3. SUMMARY OF SIGNIFICANT ACCOUNTING POLICIES
Impairment of Long-Lived Assets. We evaluate our long-lived assets for indicators of possible impairment by comparison of the carrying amounts to future net undiscounted cash flows expected to be generated by such assets when events or changes in circumstances indicate the carrying amount of an asset may not be recoverable. Should an impairment exist, the impairment loss would be measured based on the excess carrying value of the asset over the asset’s fair value or discounted estimates of future cash flows. We also evaluate the capitalized costs for patents and patent applications filed but not issued for possible impairments. We have not identified any such impairment losses to date. The evaluation of capitalized costs for patents and patent applications is based on a subjective cash flow forecast which is subject to change. We will reassess our cash flow forecast each time there are fundamental changes in the underlying potential use of the patents or patent applications in terms of performance, customer acceptance or other factors that may affect such cash flow forecasts.

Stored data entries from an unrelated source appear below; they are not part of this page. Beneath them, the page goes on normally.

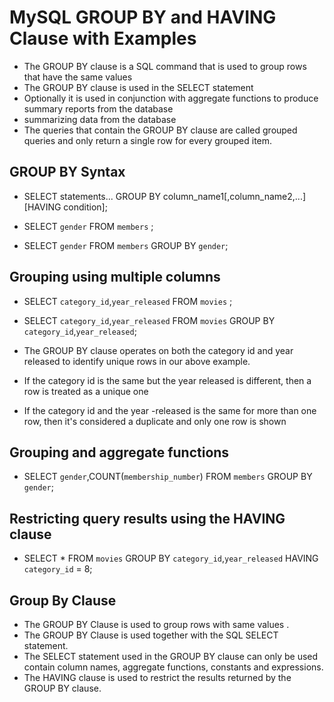 #	MySQL GROUP BY and HAVING Clause with Examples

-	The GROUP BY clause is a SQL command that is used to group rows that have the same values
-	The GROUP BY clause is used in the SELECT statement
-	Optionally it is used in conjunction with aggregate functions to produce summary reports from the database
-	summarizing data from the database
-	The queries that contain the GROUP BY clause are called grouped queries and only return a single row for every grouped item.

##	GROUP BY Syntax

-	SELECT statements... GROUP BY column_name1[,column_name2,...] [HAVING condition];

-	SELECT `gender` FROM `members` ;
-	SELECT `gender` FROM `members` GROUP BY `gender`;


##	Grouping using multiple columns


-	SELECT `category_id`,`year_released` FROM `movies` ;
-	SELECT `category_id`,`year_released` FROM `movies` GROUP BY `category_id`,`year_released`;


-	The GROUP BY clause operates on both the category id and year released to identify unique rows in our above example.
-	If the category id is the same but the year released is different, then a row is treated as a unique one 
-	If the category id and the year -released is the same for more than one row, then it's considered a duplicate and only one row is shown



##	Grouping and aggregate functions

-	SELECT `gender`,COUNT(`membership_number`)  FROM `members` GROUP BY `gender`;
	
##	Restricting query results using the HAVING clause

-	SELECT * FROM `movies` GROUP BY `category_id`,`year_released` HAVING `category_id` = 8;

##	Group By Clause

-	The GROUP BY Clause is used to group rows with same values .
-	The GROUP BY Clause is used together with the SQL SELECT statement.
-	The SELECT statement used in the GROUP BY clause can only be used contain column names, aggregate functions, constants and expressions.
-	The HAVING clause is used to restrict the results returned by the GROUP BY clause.
	
	
	
	
	
	
	
	
	
	
	
	
	
	
	
	
	
	
	
	
	
	
	
	
	
	
	
	
	
	
	
	
	
	
	
	
	
	
	
	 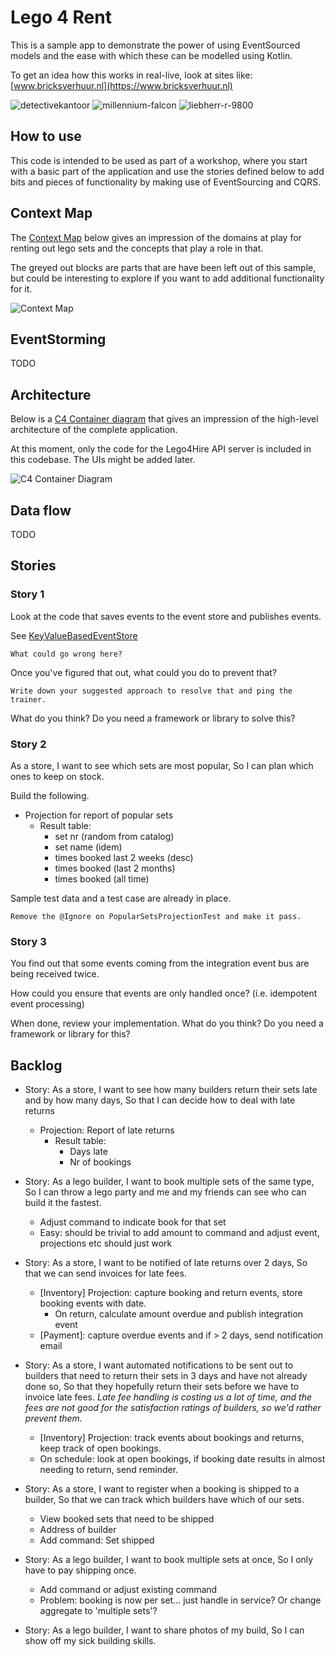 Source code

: # Lego 4 Rent

This is a sample app to demonstrate the power of using EventSourced models and the ease with which these can be modelled
using Kotlin.

To get an idea how this works in real-live, look at sites like: [www.bricksverhuur.nl](https://www.bricksverhuur.nl)

![detectivekantoor](src/media/catalog/lego-popular/10246-detectivekantoor.jpg)
![millennium-falcon](src/media/catalog/lego-starwars/75192-millennium-falcon.jpg)
![liebherr-r-9800](src/media/catalog/lego-technic/42100-liebherr-r-9800-graafmachine.jpg)

## How to use

This code is intended to be used as part of a workshop, where you start with a basic part of the application and use the
stories defined below to add bits and pieces of functionality by making use of EventSourcing and CQRS.

## Context Map

The [Context Map](https://www.infoq.com/articles/ddd-contextmapping/) below gives an impression of the domains at play
for renting out lego sets and the concepts that play a role in that.

The greyed out blocks are parts that are have been left out of this sample, but could be interesting to explore if you
want to add additional functionality for it.

![Context Map](src/media/docs/context-map.drawio.svg)

## EventStorming

TODO

## Architecture

Below is a [C4 Container diagram](https://c4model.com/#ContainerDiagram) that gives an impression of the high-level
architecture of the complete application.

At this moment, only the code for the Lego4Hire API server is included in this codebase. The UIs might be added later.

![C4 Container Diagram](src/media/docs/architecture.drawio.svg)

## Data flow

TODO

## Stories

### Story 1

Look at the code that saves events to the event store and publishes events.

See [KeyValueBasedEventStore](src/main/kotlin/eu/luminis/workshops/kdd/system/eventstore/KeyValueBasedEventStore.kt)

    What could go wrong here?

Once you've figured that out, what could you do to prevent that?

    Write down your suggested approach to resolve that and ping the trainer.

What do you think? Do you need a framework or library to solve this?

### Story 2

As a store, I want to see which sets are most popular, So I can plan which ones to keep on stock.

Build the following.

- Projection for report of popular sets
  - Result table:
    - set nr (random from catalog)
    - set name (idem)
    - times booked last 2 weeks (desc)
    - times booked (last 2 months)
    - times booked (all time)

Sample test data and a test case are already in place.

    Remove the @Ignore on PopularSetsProjectionTest and make it pass.

### Story 3

You find out that some events coming from the integration event bus are being received twice.

How could you ensure that events are only handled once? (i.e. idempotent event processing)

When done, review your implementation. What do you think? Do you need a framework or library for this?

## Backlog

- Story: As a store, I want to see how many builders return their sets late and by how many days, So that I can decide
  how to deal with late returns
  - Projection: Report of late returns
    - Result table:
      - Days late
      - Nr of bookings

- Story: As a lego builder, I want to book multiple sets of the same type, So I can throw a lego party and me and my
  friends can see who can build it the fastest.
  - Adjust command to indicate book for that set
  - Easy: should be trivial to add amount to command and adjust event, projections etc should just work

- Story: As a store, I want to be notified of late returns over 2 days, So that we can send invoices for late fees.
  - [Inventory] Projection: capture booking and return events, store booking events with date.
    - On return, calculate amount overdue and publish integration event
  - [Payment]: capture overdue events and if > 2 days, send notification email

- Story: As a store, I want automated notifications to be sent out to builders that need to return their sets in 3 days
  and have not already done so, So that they hopefully return their sets before we have to invoice late fees.
  _Late fee handling is costing us a lot of time, and the fees are not good for the satisfaction ratings of builders, so
  we'd rather prevent them._
  - [Inventory] Projection: track events about bookings and returns, keep track of open bookings.
  - On schedule: look at open bookings, if booking date results in almost needing to return, send reminder.

- Story: As a store, I want to register when a booking is shipped to a builder, So that we can track which builders have
  which of our sets.
  - View booked sets that need to be shipped
  - Address of builder
  - Add command: Set shipped

- Story: As a lego builder, I want to book multiple sets at once, So I only have to pay shipping once.
  - Add command or adjust existing command
  - Problem: booking is now per set... just handle in service? Or change aggregate to 'multiple sets'?

- Story: As a lego builder, I want to share photos of my build, So I can show off my sick building skills.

4. REVERSE ACQUISITION WITH MEDXLINK, CORP
On July 14, 2004, MedXLink, Corp. (“MXLK”, or the “Parent”), a Nevada corporation and an inactive publicly-traded company, entered into an Agreement and Plan of Reorganization with Particle Drilling Technologies, Inc., a Delaware corporation, (“PDTI-DE”), whereby MXLK agreed to acquire PDTI-DE by merging PDTI Acquisition Corp. (“Merger Sub”), a newly formed Delaware corporation and wholly owned subsidiary of MXLK, with and into PDTI-DE and issued common stock of MXLK in exchange for all the outstanding shares of PDTI-DE. On January 14, 2005, MXLK closed its acquisition of PDTI-DE and issued 16,698,094 shares of common stock (including 3,381,538 shares of common stock issued upon conversion of the same number of shares of Series A Convertible Preferred Stock of PDTI-DE) to holders of common stock of PDTI-DE and reserved for issuance (1) 228,000 shares of common stock pursuant to outstanding warrants to purchase common stock of PDTI-DE, and (2) 3,205,000 shares of common stock pursuant to outstanding options to purchase common stock of PDTI-DE. In addition, 1,342,404 issued and outstanding shares of common stock of the Parent were cancelled for no consideration in connection with the Merger. Following the merger, the Parent had 18,248,094 shares of common stock issued and outstanding (which included 3,381,538 shares of common stock issued upon conversion of the same number of shares of Series A Convertible Preferred Stock of PDTI-DE) and an additional 3,433,000 shares of common stock reserved for issuance upon exercise of warrants and options as described above. Following the merger, PDTI-DE continued as the surviving corporation under the name of Particle Drilling Technologies, Inc. as a subsidiary of Parent, the Parent changed its name to Particle Drilling Technologies, Inc., and its stock trading symbol changed from MXLK.OB to PDRT.OB. On June 28, 2005, the Company’s shares of common stock began trading on The NASDAQ Capital Market® under the symbol PDRT.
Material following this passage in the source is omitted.